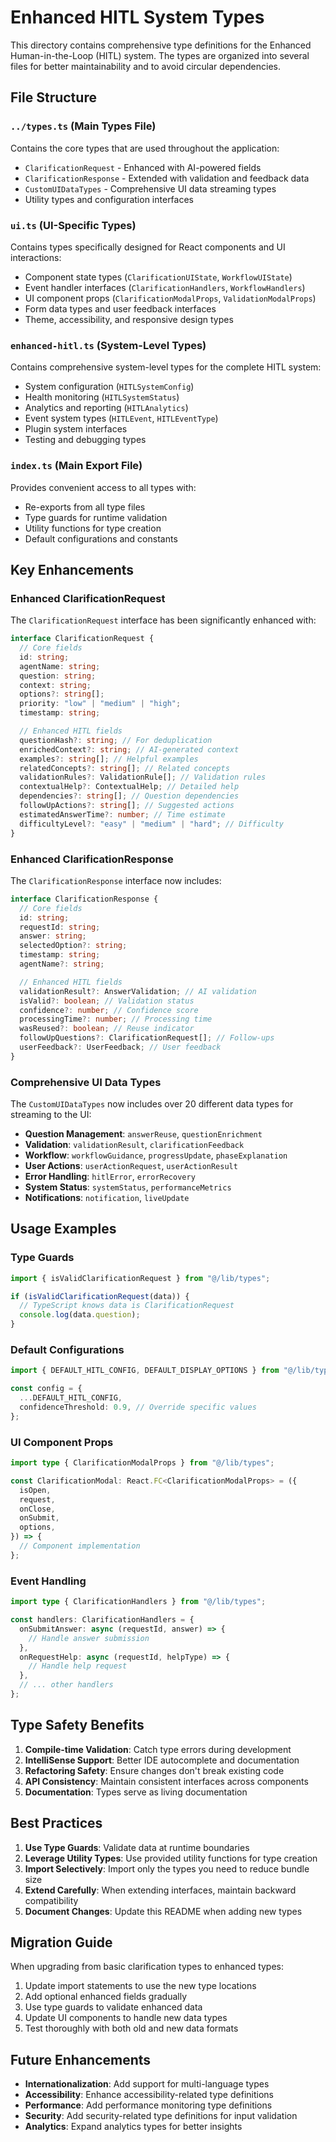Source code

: # Enhanced HITL System Types

This directory contains comprehensive type definitions for the Enhanced Human-in-the-Loop (HITL) system. The types are organized into several files for better maintainability and to avoid circular dependencies.

## File Structure

### `../types.ts` (Main Types File)

Contains the core types that are used throughout the application:

- `ClarificationRequest` - Enhanced with AI-powered fields
- `ClarificationResponse` - Extended with validation and feedback data
- `CustomUIDataTypes` - Comprehensive UI data streaming types
- Utility types and configuration interfaces

### `ui.ts` (UI-Specific Types)

Contains types specifically designed for React components and UI interactions:

- Component state types (`ClarificationUIState`, `WorkflowUIState`)
- Event handler interfaces (`ClarificationHandlers`, `WorkflowHandlers`)
- UI component props (`ClarificationModalProps`, `ValidationModalProps`)
- Form data types and user feedback interfaces
- Theme, accessibility, and responsive design types

### `enhanced-hitl.ts` (System-Level Types)

Contains comprehensive system-level types for the complete HITL system:

- System configuration (`HITLSystemConfig`)
- Health monitoring (`HITLSystemStatus`)
- Analytics and reporting (`HITLAnalytics`)
- Event system types (`HITLEvent`, `HITLEventType`)
- Plugin system interfaces
- Testing and debugging types

### `index.ts` (Main Export File)

Provides convenient access to all types with:

- Re-exports from all type files
- Type guards for runtime validation
- Utility functions for type creation
- Default configurations and constants

## Key Enhancements

### Enhanced ClarificationRequest

The `ClarificationRequest` interface has been significantly enhanced with:

```typescript
interface ClarificationRequest {
  // Core fields
  id: string;
  agentName: string;
  question: string;
  context: string;
  options?: string[];
  priority: "low" | "medium" | "high";
  timestamp: string;

  // Enhanced HITL fields
  questionHash?: string; // For deduplication
  enrichedContext?: string; // AI-generated context
  examples?: string[]; // Helpful examples
  relatedConcepts?: string[]; // Related concepts
  validationRules?: ValidationRule[]; // Validation rules
  contextualHelp?: ContextualHelp; // Detailed help
  dependencies?: string[]; // Question dependencies
  followUpActions?: string[]; // Suggested actions
  estimatedAnswerTime?: number; // Time estimate
  difficultyLevel?: "easy" | "medium" | "hard"; // Difficulty
}
```

### Enhanced ClarificationResponse

The `ClarificationResponse` interface now includes:

```typescript
interface ClarificationResponse {
  // Core fields
  id: string;
  requestId: string;
  answer: string;
  selectedOption?: string;
  timestamp: string;
  agentName?: string;

  // Enhanced HITL fields
  validationResult?: AnswerValidation; // AI validation
  isValid?: boolean; // Validation status
  confidence?: number; // Confidence score
  processingTime?: number; // Processing time
  wasReused?: boolean; // Reuse indicator
  followUpQuestions?: ClarificationRequest[]; // Follow-ups
  userFeedback?: UserFeedback; // User feedback
}
```

### Comprehensive UI Data Types

The `CustomUIDataTypes` now includes over 20 different data types for streaming to the UI:

- **Question Management**: `answerReuse`, `questionEnrichment`
- **Validation**: `validationResult`, `clarificationFeedback`
- **Workflow**: `workflowGuidance`, `progressUpdate`, `phaseExplanation`
- **User Actions**: `userActionRequest`, `userActionResult`
- **Error Handling**: `hitlError`, `errorRecovery`
- **System Status**: `systemStatus`, `performanceMetrics`
- **Notifications**: `notification`, `liveUpdate`

## Usage Examples

### Type Guards

```typescript
import { isValidClarificationRequest } from "@/lib/types";

if (isValidClarificationRequest(data)) {
  // TypeScript knows data is ClarificationRequest
  console.log(data.question);
}
```

### Default Configurations

```typescript
import { DEFAULT_HITL_CONFIG, DEFAULT_DISPLAY_OPTIONS } from "@/lib/types";

const config = {
  ...DEFAULT_HITL_CONFIG,
  confidenceThreshold: 0.9, // Override specific values
};
```

### UI Component Props

```typescript
import type { ClarificationModalProps } from "@/lib/types";

const ClarificationModal: React.FC<ClarificationModalProps> = ({
  isOpen,
  request,
  onClose,
  onSubmit,
  options,
}) => {
  // Component implementation
};
```

### Event Handling

```typescript
import type { ClarificationHandlers } from "@/lib/types";

const handlers: ClarificationHandlers = {
  onSubmitAnswer: async (requestId, answer) => {
    // Handle answer submission
  },
  onRequestHelp: async (requestId, helpType) => {
    // Handle help request
  },
  // ... other handlers
};
```

## Type Safety Benefits

1. **Compile-time Validation**: Catch type errors during development
2. **IntelliSense Support**: Better IDE autocomplete and documentation
3. **Refactoring Safety**: Ensure changes don't break existing code
4. **API Consistency**: Maintain consistent interfaces across components
5. **Documentation**: Types serve as living documentation

## Best Practices

1. **Use Type Guards**: Validate data at runtime boundaries
2. **Leverage Utility Types**: Use provided utility functions for type creation
3. **Import Selectively**: Import only the types you need to reduce bundle size
4. **Extend Carefully**: When extending interfaces, maintain backward compatibility
5. **Document Changes**: Update this README when adding new types

## Migration Guide

When upgrading from basic clarification types to enhanced types:

1. Update import statements to use the new type locations
2. Add optional enhanced fields gradually
3. Use type guards to validate enhanced data
4. Update UI components to handle new data types
5. Test thoroughly with both old and new data formats

## Future Enhancements

- **Internationalization**: Add support for multi-language types
- **Accessibility**: Enhance accessibility-related type definitions
- **Performance**: Add performance monitoring type definitions
- **Security**: Add security-related type definitions for input validation
- **Analytics**: Expand analytics types for better insights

# ASSIGNED TASK
Go through the preceding material and copy each line that has the word "React".

# RESULT OF THE TASK
Contains types specifically designed for React components and UI interactions:
const ClarificationModal: React.FC<ClarificationModalProps> = ({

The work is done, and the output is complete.